● Task requirements: Once the lines below holding the string "Remove" are counted, give that number alone.

● The records:
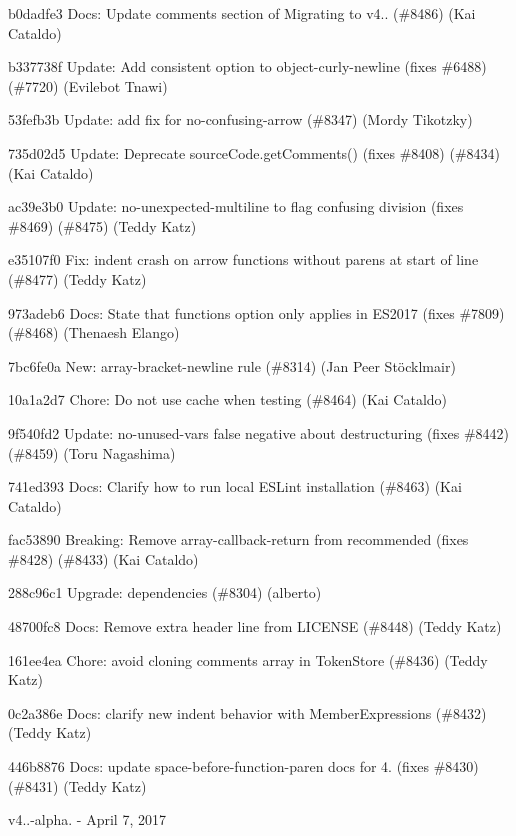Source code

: \begin{DoxyItemize}
\item b0dadfe3 Docs\+: Update comments section of Migrating to v4.. (\#8486) (Kai Cataldo)
\item b337738f Update\+: Add {\ttfamily consistent} option to {\ttfamily object-\/curly-\/newline} (fixes \#6488) (\#7720) (Evilebot Tnawi)
\item 53fefb3b Update\+: add fix for no-\/confusing-\/arrow (\#8347) (Mordy Tikotzky)
\item 735d02d5 Update\+: Deprecate source\+Code.\+get\+Comments() (fixes \#8408) (\#8434) (Kai Cataldo)
\item ac39e3b0 Update\+: no-\/unexpected-\/multiline to flag confusing division (fixes \#8469) (\#8475) (Teddy Katz)
\item e35107f0 Fix\+: indent crash on arrow functions without parens at start of line (\#8477) (Teddy Katz)
\item 973adeb6 Docs\+: State that functions option only applies in ES2017 (fixes \#7809) (\#8468) (Thenaesh Elango)
\item 7bc6fe0a New\+: array-\/bracket-\/newline rule (\#8314) (Jan Peer Stöcklmair)
\item 10a1a2d7 Chore\+: Do not use cache when testing (\#8464) (Kai Cataldo)
\item 9f540fd2 Update\+: no-\/unused-\/vars false negative about destructuring (fixes \#8442) (\#8459) (Toru Nagashima)
\item 741ed393 Docs\+: Clarify how to run local ESLint installation (\#8463) (Kai Cataldo)
\item fac53890 Breaking\+: Remove array-\/callback-\/return from recommended (fixes \#8428) (\#8433) (Kai Cataldo)
\item 288c96c1 Upgrade\+: dependencies (\#8304) (alberto)
\item 48700fc8 Docs\+: Remove extra header line from LICENSE (\#8448) (Teddy Katz)
\item 161ee4ea Chore\+: avoid cloning comments array in Token\+Store (\#8436) (Teddy Katz)
\item 0c2a386e Docs\+: clarify new indent behavior with Member\+Expressions (\#8432) (Teddy Katz)
\item 446b8876 Docs\+: update space-\/before-\/function-\/paren docs for 4. (fixes \#8430) (\#8431) (Teddy Katz)
\end{DoxyItemize}

v4..-\/alpha. -\/ April 7, 2017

● Written answer: 2